Source texts of formatted documents:
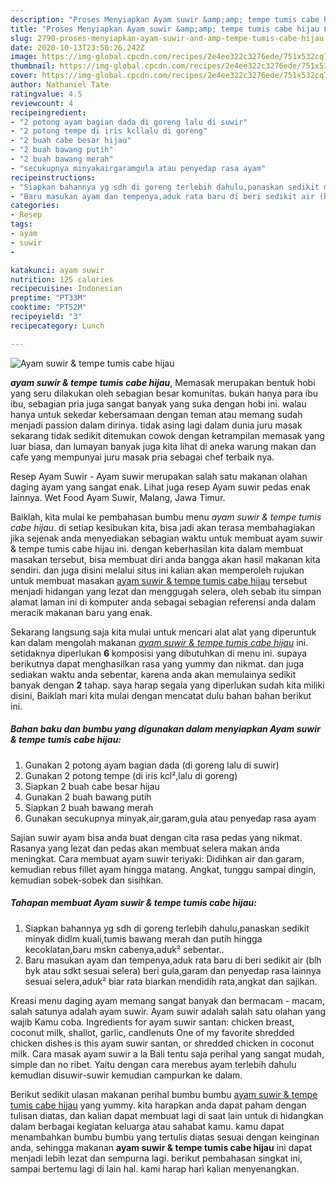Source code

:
 ```yaml
---
description: "Proses Menyiapkan Ayam suwir &amp;amp; tempe tumis cabe hijau Lezat"
title: "Proses Menyiapkan Ayam suwir &amp;amp; tempe tumis cabe hijau Lezat"
slug: 2790-proses-menyiapkan-ayam-suwir-and-amp-tempe-tumis-cabe-hijau-lezat
date: 2020-10-13T23:50:26.242Z
image: https://img-global.cpcdn.com/recipes/2e4ee322c3276ede/751x532cq70/ayam-suwir-tempe-tumis-cabe-hijau-foto-resep-utama.jpg
thumbnail: https://img-global.cpcdn.com/recipes/2e4ee322c3276ede/751x532cq70/ayam-suwir-tempe-tumis-cabe-hijau-foto-resep-utama.jpg
cover: https://img-global.cpcdn.com/recipes/2e4ee322c3276ede/751x532cq70/ayam-suwir-tempe-tumis-cabe-hijau-foto-resep-utama.jpg
author: Nathaniel Tate
ratingvalue: 4.5
reviewcount: 4
recipeingredient:
- "2 potong ayam bagian dada di goreng lalu di suwir"
- "2 potong tempe di iris kcllalu di goreng"
- "2 buah cabe besar hijau"
- "2 buah bawang putih"
- "2 buah bawang merah"
- "secukupnya minyakairgaramgula atau penyedap rasa ayam"
recipeinstructions:
- "Siapkan bahannya yg sdh di goreng terlebih dahulu,panaskan sedikit minyak didlm kuali,tumis bawang merah dan putih hingga kecoklatan,baru mskn cabenya,aduk² sebentar.."
- "Baru masukan ayam dan tempenya,aduk rata baru di beri sedikit air (blh byk atau sdkt sesuai selera) beri gula,garam dan penyedap rasa lainnya sesuai selera,aduk² biar rata biarkan mendidih rata,angkat dan sajikan."
categories:
- Resep
tags:
- ayam
- suwir
- 

katakunci: ayam suwir  
nutrition: 125 calories
recipecuisine: Indonesian
preptime: "PT33M"
cooktime: "PT52M"
recipeyield: "3"
recipecategory: Lunch

---
```



![Ayam suwir &amp; tempe tumis cabe hijau](https://img-global.cpcdn.com/recipes/2e4ee322c3276ede/751x532cq70/ayam-suwir-tempe-tumis-cabe-hijau-foto-resep-utama.jpg)

<b><i>ayam suwir &amp; tempe tumis cabe hijau</i></b>, Memasak merupakan bentuk hobi yang seru dilakukan oleh sebagian besar komunitas. bukan hanya para ibu ibu, sebagian pria juga sangat banyak yang suka dengan hobi ini. walau hanya untuk sekedar kebersamaan dengan teman atau memang sudah menjadi passion dalam dirinya. tidak asing lagi dalam dunia juru masak sekarang tidak sedikit ditemukan cowok dengan ketrampilan memasak yang luar biasa, dan lumayan banyak juga kita lihat di aneka warung makan dan cafe yang mempunyai juru masak pria sebagai chef terbaik nya.

Resep Ayam Suwir - Ayam suwir merupakan salah satu makanan olahan daging ayam yang sangat enak. Lihat juga resep Ayam suwir pedas enak lainnya. Wet Food Ayam Suwir, Malang, Jawa Timur.

Baiklah, kita mulai ke pembahasan bumbu menu <i>ayam suwir &amp; tempe tumis cabe hijau</i>. di setiap kesibukan kita, bisa jadi akan terasa membahagiakan jika sejenak anda menyediakan sebagian waktu untuk membuat ayam suwir &amp; tempe tumis cabe hijau ini. dengan keberhasilan kita dalam membuat masakan tersebut, bisa membuat diri anda bangga akan hasil makanan kita sendiri. dan juga disini melalui situs ini kalian akan memperoleh rujukan untuk membuat masakan <u>ayam suwir &amp; tempe tumis cabe hijau</u> tersebut menjadi hidangan yang lezat dan menggugah selera, oleh sebab itu simpan alamat laman ini di komputer anda sebagai sebagian referensi anda dalam meracik makanan baru yang enak.


Sekarang langsung saja kita mulai untuk mencari alat alat yang diperuntuk kan dalam mengolah makanan <u><i>ayam suwir &amp; tempe tumis cabe hijau</i></u> ini. setidaknya diperlukan <b>6</b> komposisi yang dibutuhkan di menu ini. supaya berikutnya dapat menghasilkan rasa yang yummy dan nikmat. dan juga sediakan waktu anda sebentar, karena anda akan memulainya sedikit banyak dengan <b>2</b> tahap. saya harap segala yang diperlukan sudah kita miliki disini, Baiklah mari kita mulai dengan mencatat dulu bahan bahan berikut ini.

<!--inarticleads1-->

##### Bahan baku dan bumbu yang digunakan dalam menyiapkan Ayam suwir &amp; tempe tumis cabe hijau:

1. Gunakan 2 potong ayam bagian dada (di goreng lalu di suwir)
1. Gunakan 2 potong tempe (di iris kcl²,lalu di goreng)
1. Siapkan 2 buah cabe besar hijau
1. Gunakan 2 buah bawang putih
1. Siapkan 2 buah bawang merah
1. Gunakan secukupnya minyak,air,garam,gula atau penyedap rasa ayam


Sajian suwir ayam bisa anda buat dengan cita rasa pedas yang nikmat. Rasanya yang lezat dan pedas akan membuat selera makan anda meningkat. Cara membuat ayam suwir teriyaki: Didihkan air dan garam, kemudian rebus fillet ayam hingga matang. Angkat, tunggu sampai dingin, kemudian sobek-sobek dan sisihkan. 

<!--inarticleads2-->

##### Tahapan membuat Ayam suwir &amp; tempe tumis cabe hijau:

1. Siapkan bahannya yg sdh di goreng terlebih dahulu,panaskan sedikit minyak didlm kuali,tumis bawang merah dan putih hingga kecoklatan,baru mskn cabenya,aduk² sebentar..
1. Baru masukan ayam dan tempenya,aduk rata baru di beri sedikit air (blh byk atau sdkt sesuai selera) beri gula,garam dan penyedap rasa lainnya sesuai selera,aduk² biar rata biarkan mendidih rata,angkat dan sajikan.


Kreasi menu daging ayam memang sangat banyak dan bermacam - macam, salah satunya adalah ayam suwir. Ayam suwir adalah salah satu olahan yang wajib Kamu coba. Ingredients for ayam suwir santan: chicken breast, coconut milk, shallot, garlic, candlenuts One of my favorite shredded chicken dishes is this ayam suwir santan, or shredded chicken in coconut milk. Cara masak ayam suwir a la Bali tentu saja perihal yang sangat mudah, simple dan no ribet. Yaitu dengan cara merebus ayam terlebih dahulu kemudian disuwir-suwir kemudian campurkan ke dalam. 

Berikut sedikit ulasan makanan perihal bumbu bumbu <u>ayam suwir &amp; tempe tumis cabe hijau</u> yang yummy. kita harapkan anda dapat paham dengan tulisan diatas, dan kalian dapat membuat lagi di saat lain untuk di hidangkan dalam berbagai kegiatan keluarga atau sahabat kamu. kamu dapat menambahkan bumbu bumbu yang tertulis diatas sesuai dengan keinginan anda, sehingga makanan <b>ayam suwir &amp; tempe tumis cabe hijau</b> ini dapat menjadi lebih lezat dan sempurna lagi. berikut pembahasan singkat ini, sampai bertemu lagi di lain hal. kami harap hari kalian menyenangkan.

• Problem details
Although the records contain pictures, the copy should consist of their text alone, reproduced exactly.

• Answer to this exercise
Source code

:
 ```yaml
---
description: "Proses Menyiapkan Ayam suwir &amp;amp; tempe tumis cabe hijau Lezat"
title: "Proses Menyiapkan Ayam suwir &amp;amp; tempe tumis cabe hijau Lezat"
slug: 2790-proses-menyiapkan-ayam-suwir-and-amp-tempe-tumis-cabe-hijau-lezat
date: 2020-10-13T23:50:26.242Z
image: https://img-global.cpcdn.com/recipes/2e4ee322c3276ede/751x532cq70/ayam-suwir-tempe-tumis-cabe-hijau-foto-resep-utama.jpg
thumbnail: https://img-global.cpcdn.com/recipes/2e4ee322c3276ede/751x532cq70/ayam-suwir-tempe-tumis-cabe-hijau-foto-resep-utama.jpg
cover: https://img-global.cpcdn.com/recipes/2e4ee322c3276ede/751x532cq70/ayam-suwir-tempe-tumis-cabe-hijau-foto-resep-utama.jpg
author: Nathaniel Tate
ratingvalue: 4.5
reviewcount: 4
recipeingredient:
- "2 potong ayam bagian dada di goreng lalu di suwir"
- "2 potong tempe di iris kcllalu di goreng"
- "2 buah cabe besar hijau"
- "2 buah bawang putih"
- "2 buah bawang merah"
- "secukupnya minyakairgaramgula atau penyedap rasa ayam"
recipeinstructions:
- "Siapkan bahannya yg sdh di goreng terlebih dahulu,panaskan sedikit minyak didlm kuali,tumis bawang merah dan putih hingga kecoklatan,baru mskn cabenya,aduk² sebentar.."
- "Baru masukan ayam dan tempenya,aduk rata baru di beri sedikit air (blh byk atau sdkt sesuai selera) beri gula,garam dan penyedap rasa lainnya sesuai selera,aduk² biar rata biarkan mendidih rata,angkat dan sajikan."
categories:
- Resep
tags:
- ayam
- suwir
- 

katakunci: ayam suwir  
nutrition: 125 calories
recipecuisine: Indonesian
preptime: "PT33M"
cooktime: "PT52M"
recipeyield: "3"
recipecategory: Lunch

---
```



![Ayam suwir &amp; tempe tumis cabe hijau](https://img-global.cpcdn.com/recipes/2e4ee322c3276ede/751x532cq70/ayam-suwir-tempe-tumis-cabe-hijau-foto-resep-utama.jpg)

<b><i>ayam suwir &amp; tempe tumis cabe hijau</i></b>, Memasak merupakan bentuk hobi yang seru dilakukan oleh sebagian besar komunitas. bukan hanya para ibu ibu, sebagian pria juga sangat banyak yang suka dengan hobi ini. walau hanya untuk sekedar kebersamaan dengan teman atau memang sudah menjadi passion dalam dirinya. tidak asing lagi dalam dunia juru masak sekarang tidak sedikit ditemukan cowok dengan ketrampilan memasak yang luar biasa, dan lumayan banyak juga kita lihat di aneka warung makan dan cafe yang mempunyai juru masak pria sebagai chef terbaik nya.

Resep Ayam Suwir - Ayam suwir merupakan salah satu makanan olahan daging ayam yang sangat enak. Lihat juga resep Ayam suwir pedas enak lainnya. Wet Food Ayam Suwir, Malang, Jawa Timur.

Baiklah, kita mulai ke pembahasan bumbu menu <i>ayam suwir &amp; tempe tumis cabe hijau</i>. di setiap kesibukan kita, bisa jadi akan terasa membahagiakan jika sejenak anda menyediakan sebagian waktu untuk membuat ayam suwir &amp; tempe tumis cabe hijau ini. dengan keberhasilan kita dalam membuat masakan tersebut, bisa membuat diri anda bangga akan hasil makanan kita sendiri. dan juga disini melalui situs ini kalian akan memperoleh rujukan untuk membuat masakan <u>ayam suwir &amp; tempe tumis cabe hijau</u> tersebut menjadi hidangan yang lezat dan menggugah selera, oleh sebab itu simpan alamat laman ini di komputer anda sebagai sebagian referensi anda dalam meracik makanan baru yang enak.


Sekarang langsung saja kita mulai untuk mencari alat alat yang diperuntuk kan dalam mengolah makanan <u><i>ayam suwir &amp; tempe tumis cabe hijau</i></u> ini. setidaknya diperlukan <b>6</b> komposisi yang dibutuhkan di menu ini. supaya berikutnya dapat menghasilkan rasa yang yummy dan nikmat. dan juga sediakan waktu anda sebentar, karena anda akan memulainya sedikit banyak dengan <b>2</b> tahap. saya harap segala yang diperlukan sudah kita miliki disini, Baiklah mari kita mulai dengan mencatat dulu bahan bahan berikut ini.

<!--inarticleads1-->

##### Bahan baku dan bumbu yang digunakan dalam menyiapkan Ayam suwir &amp; tempe tumis cabe hijau:

1. Gunakan 2 potong ayam bagian dada (di goreng lalu di suwir)
1. Gunakan 2 potong tempe (di iris kcl²,lalu di goreng)
1. Siapkan 2 buah cabe besar hijau
1. Gunakan 2 buah bawang putih
1. Siapkan 2 buah bawang merah
1. Gunakan secukupnya minyak,air,garam,gula atau penyedap rasa ayam


Sajian suwir ayam bisa anda buat dengan cita rasa pedas yang nikmat. Rasanya yang lezat dan pedas akan membuat selera makan anda meningkat. Cara membuat ayam suwir teriyaki: Didihkan air dan garam, kemudian rebus fillet ayam hingga matang. Angkat, tunggu sampai dingin, kemudian sobek-sobek dan sisihkan. 

<!--inarticleads2-->

##### Tahapan membuat Ayam suwir &amp; tempe tumis cabe hijau:

1. Siapkan bahannya yg sdh di goreng terlebih dahulu,panaskan sedikit minyak didlm kuali,tumis bawang merah dan putih hingga kecoklatan,baru mskn cabenya,aduk² sebentar..
1. Baru masukan ayam dan tempenya,aduk rata baru di beri sedikit air (blh byk atau sdkt sesuai selera) beri gula,garam dan penyedap rasa lainnya sesuai selera,aduk² biar rata biarkan mendidih rata,angkat dan sajikan.


Kreasi menu daging ayam memang sangat banyak dan bermacam - macam, salah satunya adalah ayam suwir. Ayam suwir adalah salah satu olahan yang wajib Kamu coba. Ingredients for ayam suwir santan: chicken breast, coconut milk, shallot, garlic, candlenuts One of my favorite shredded chicken dishes is this ayam suwir santan, or shredded chicken in coconut milk. Cara masak ayam suwir a la Bali tentu saja perihal yang sangat mudah, simple dan no ribet. Yaitu dengan cara merebus ayam terlebih dahulu kemudian disuwir-suwir kemudian campurkan ke dalam. 

Berikut sedikit ulasan makanan perihal bumbu bumbu <u>ayam suwir &amp; tempe tumis cabe hijau</u> yang yummy. kita harapkan anda dapat paham dengan tulisan diatas, dan kalian dapat membuat lagi di saat lain untuk di hidangkan dalam berbagai kegiatan keluarga atau sahabat kamu. kamu dapat menambahkan bumbu bumbu yang tertulis diatas sesuai dengan keinginan anda, sehingga makanan <b>ayam suwir &amp; tempe tumis cabe hijau</b> ini dapat menjadi lebih lezat dan sempurna lagi. berikut pembahasan singkat ini, sampai bertemu lagi di lain hal. kami harap hari kalian menyenangkan.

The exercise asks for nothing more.